Al Museo Lilibeo inaugurata la Nave Romana, presente Musumeci che parla anche di Birgi: “Aperto grazie alla Regione”

In Apertura, Archeologia, Beni Culturali, Marsala

Si è inaugurata stamattina, al Museo regionale Lilibeo di Marsala, la Nave Romana, accolta all’interno delle stanze del Baglio Anselmi, nella sala accanto a quella in cui da anni risiede la nave punica.

Un’iniziativa in pompa magna che, oltre alle Istituzioni locali e alla direzione del Parco archeologico e del Museo (tra cui Luigi Biondo), vede la presenza del Presidente della Regione Sicilia Nello Musumeci, che non è voluto mancare per un progetto a cui credeva fortemente il suo assessore Sebastiano Tusa, morto nell’incidente aereo in Etiopia.

Con Musumeci, al taglio del nastro, anche la moglie di Tusa, Valeria Patrizia Livigni, il Vescovo della Diocesi di Mazara, Domenico Mogavero, il sindaco di Marsala Alberto Di Girolamo e alcuni assessori della sua Giunta. Sono presenti anche i deputati regionali del territorio, Stefano Pellegrino e Eleonora Lo Curto. Sono intervenuti in conferenza stampa il direttore del Polo regionale Lilibeo Luigi Biondo, il dirigente generale Sergio Alessandro del Dipartimento dei Beni Culturali della Regione e Adriana Fresina Soprintendente del Mare.

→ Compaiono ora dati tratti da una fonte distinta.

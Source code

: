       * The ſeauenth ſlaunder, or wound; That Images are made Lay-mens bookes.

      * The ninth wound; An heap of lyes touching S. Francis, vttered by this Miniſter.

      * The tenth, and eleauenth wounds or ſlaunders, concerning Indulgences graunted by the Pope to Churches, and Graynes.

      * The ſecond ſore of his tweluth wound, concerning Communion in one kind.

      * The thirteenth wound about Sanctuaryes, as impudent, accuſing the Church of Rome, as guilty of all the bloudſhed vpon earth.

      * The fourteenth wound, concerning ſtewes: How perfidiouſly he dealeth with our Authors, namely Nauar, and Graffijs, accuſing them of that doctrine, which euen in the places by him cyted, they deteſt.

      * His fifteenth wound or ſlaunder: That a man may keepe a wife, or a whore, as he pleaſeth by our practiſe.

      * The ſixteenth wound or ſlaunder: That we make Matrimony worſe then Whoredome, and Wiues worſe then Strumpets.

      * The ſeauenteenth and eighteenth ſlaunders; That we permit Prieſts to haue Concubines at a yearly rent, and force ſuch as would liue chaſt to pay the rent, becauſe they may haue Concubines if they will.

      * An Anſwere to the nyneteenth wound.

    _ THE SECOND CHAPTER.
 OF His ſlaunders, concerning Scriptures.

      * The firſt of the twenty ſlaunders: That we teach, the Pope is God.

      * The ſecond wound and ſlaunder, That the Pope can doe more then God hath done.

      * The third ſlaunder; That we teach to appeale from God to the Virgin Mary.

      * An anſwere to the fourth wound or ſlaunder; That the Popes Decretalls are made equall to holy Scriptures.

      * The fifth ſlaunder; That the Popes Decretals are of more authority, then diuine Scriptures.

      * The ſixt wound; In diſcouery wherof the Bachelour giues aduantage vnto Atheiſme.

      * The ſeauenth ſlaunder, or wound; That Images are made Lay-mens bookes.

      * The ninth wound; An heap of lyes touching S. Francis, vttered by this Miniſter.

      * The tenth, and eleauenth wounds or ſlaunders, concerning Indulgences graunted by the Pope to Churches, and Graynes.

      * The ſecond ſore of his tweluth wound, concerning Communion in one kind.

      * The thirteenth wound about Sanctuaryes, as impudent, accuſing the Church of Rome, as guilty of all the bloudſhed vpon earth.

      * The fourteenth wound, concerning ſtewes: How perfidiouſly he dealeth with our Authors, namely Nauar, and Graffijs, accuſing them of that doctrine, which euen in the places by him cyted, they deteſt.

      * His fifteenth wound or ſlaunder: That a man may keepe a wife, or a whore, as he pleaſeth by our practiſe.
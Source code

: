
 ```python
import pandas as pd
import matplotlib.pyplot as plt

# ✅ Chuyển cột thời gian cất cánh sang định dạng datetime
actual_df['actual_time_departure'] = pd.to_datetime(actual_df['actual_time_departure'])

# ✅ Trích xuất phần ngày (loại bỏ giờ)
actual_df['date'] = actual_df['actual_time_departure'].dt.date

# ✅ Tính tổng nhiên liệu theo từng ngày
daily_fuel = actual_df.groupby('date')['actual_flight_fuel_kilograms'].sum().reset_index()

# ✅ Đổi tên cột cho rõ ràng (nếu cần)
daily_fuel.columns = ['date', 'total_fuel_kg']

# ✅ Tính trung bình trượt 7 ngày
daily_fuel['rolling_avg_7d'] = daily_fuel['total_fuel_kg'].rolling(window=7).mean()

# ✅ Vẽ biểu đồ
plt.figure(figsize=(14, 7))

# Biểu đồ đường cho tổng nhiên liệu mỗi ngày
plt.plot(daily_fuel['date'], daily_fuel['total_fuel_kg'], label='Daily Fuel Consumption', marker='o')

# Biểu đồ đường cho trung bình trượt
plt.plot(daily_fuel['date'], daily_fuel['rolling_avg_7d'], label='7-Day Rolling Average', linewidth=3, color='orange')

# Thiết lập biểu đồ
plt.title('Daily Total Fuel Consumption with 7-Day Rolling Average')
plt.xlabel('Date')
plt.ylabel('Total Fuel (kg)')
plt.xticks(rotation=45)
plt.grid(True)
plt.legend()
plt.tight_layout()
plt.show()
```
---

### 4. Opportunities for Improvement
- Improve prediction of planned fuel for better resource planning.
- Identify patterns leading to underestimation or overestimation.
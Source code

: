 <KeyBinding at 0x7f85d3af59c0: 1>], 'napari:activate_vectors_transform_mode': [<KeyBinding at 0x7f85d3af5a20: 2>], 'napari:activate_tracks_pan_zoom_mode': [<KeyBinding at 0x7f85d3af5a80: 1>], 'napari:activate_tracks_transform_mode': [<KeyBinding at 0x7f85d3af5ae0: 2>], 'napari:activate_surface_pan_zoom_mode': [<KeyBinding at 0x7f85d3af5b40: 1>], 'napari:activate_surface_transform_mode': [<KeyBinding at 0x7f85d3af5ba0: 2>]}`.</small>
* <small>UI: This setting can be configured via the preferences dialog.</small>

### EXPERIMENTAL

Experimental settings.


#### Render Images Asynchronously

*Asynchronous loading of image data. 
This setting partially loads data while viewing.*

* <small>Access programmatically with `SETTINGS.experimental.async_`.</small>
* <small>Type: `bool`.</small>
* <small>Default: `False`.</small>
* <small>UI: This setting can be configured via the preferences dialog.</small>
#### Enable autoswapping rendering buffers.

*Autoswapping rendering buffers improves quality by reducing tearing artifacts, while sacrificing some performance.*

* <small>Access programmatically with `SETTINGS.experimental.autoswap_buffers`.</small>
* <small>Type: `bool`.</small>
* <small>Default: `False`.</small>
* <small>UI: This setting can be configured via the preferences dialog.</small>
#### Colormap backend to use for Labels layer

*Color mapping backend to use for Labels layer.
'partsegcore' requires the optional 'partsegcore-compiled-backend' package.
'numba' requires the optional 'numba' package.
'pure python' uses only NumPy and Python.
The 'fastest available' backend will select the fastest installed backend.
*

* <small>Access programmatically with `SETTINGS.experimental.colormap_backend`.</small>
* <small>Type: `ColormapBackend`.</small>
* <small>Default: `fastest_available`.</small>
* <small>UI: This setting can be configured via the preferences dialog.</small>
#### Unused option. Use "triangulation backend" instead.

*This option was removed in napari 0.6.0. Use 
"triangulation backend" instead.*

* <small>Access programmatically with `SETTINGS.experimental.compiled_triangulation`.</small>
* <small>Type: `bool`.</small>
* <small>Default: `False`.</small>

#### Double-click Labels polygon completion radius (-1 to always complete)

Nella conferenza stampa Musumeci ha subito dichiarato: “Il Turismo dipende anche dalla cultura, dalle proposte, da come riusciamo a collegarci con le persone e la Nave Romana rappresentano, assieme alla Nave Punica, beni culturali fondamentali da preservare”. Musumeci ha parlato anche di ulteriori possibili finanziamenti per far emergere nuovi “tesori” sommersi, come quello nell’area della Salinella e del Boeo. “Oltre a finanziare i recuperi e i relitti – ha affermato Musumeci – è necessario aprire dei laboratori dediti al restauro di queste bellezze storiche”. Poi Musumeci ha risposto ad una domanda specifica sull’aeroporto di Birgi, considerato l’intervento di Paolo Angius che ha fatto sapere che a giugno, se le cose non cambiano lo scalo di Birgi verrà messo in liquidazione: “Ma noi vorremmo un aeroporto in ogni Provincia e in ogni agglomerato?” Poi incalzato dalla stampa ha affermato che la Regione sta lavorando affinchè ci sia una gestione unitaria tra gli scali di Trapani e quello di Palermo e che la Regione ha stanziato oltre 10 milioni di euro e che si sta lavorando ancora e se Birgi è ancora aperto, il merito è della Regione.

Aprendo una parentesi, in queste ore il giornalista de La Gabbia, Gianluigi Paragone, si trova a Trapani per un incontro con la deputazione 5 Stelle del territorio, per discutere dell’aeroporto “Vincenzo Florio”.

Lontani sono i tempi dei 2 milioni di passeggeri che arrivavano in Provincia; i numeri stanno crollando a picco e, nonostante Airgest abbia confermato nei giorni scorsi la certificazione di qualità dei servizi di sicurezza a terra, e nonostante siano stati assegnati ulteriori lotti, Birgi rischia seriamente di chiudere oggi, senza troppi allarmismi, così come dichiarato da Paolo Angius nell’incontro del Movimento 5 Stelle.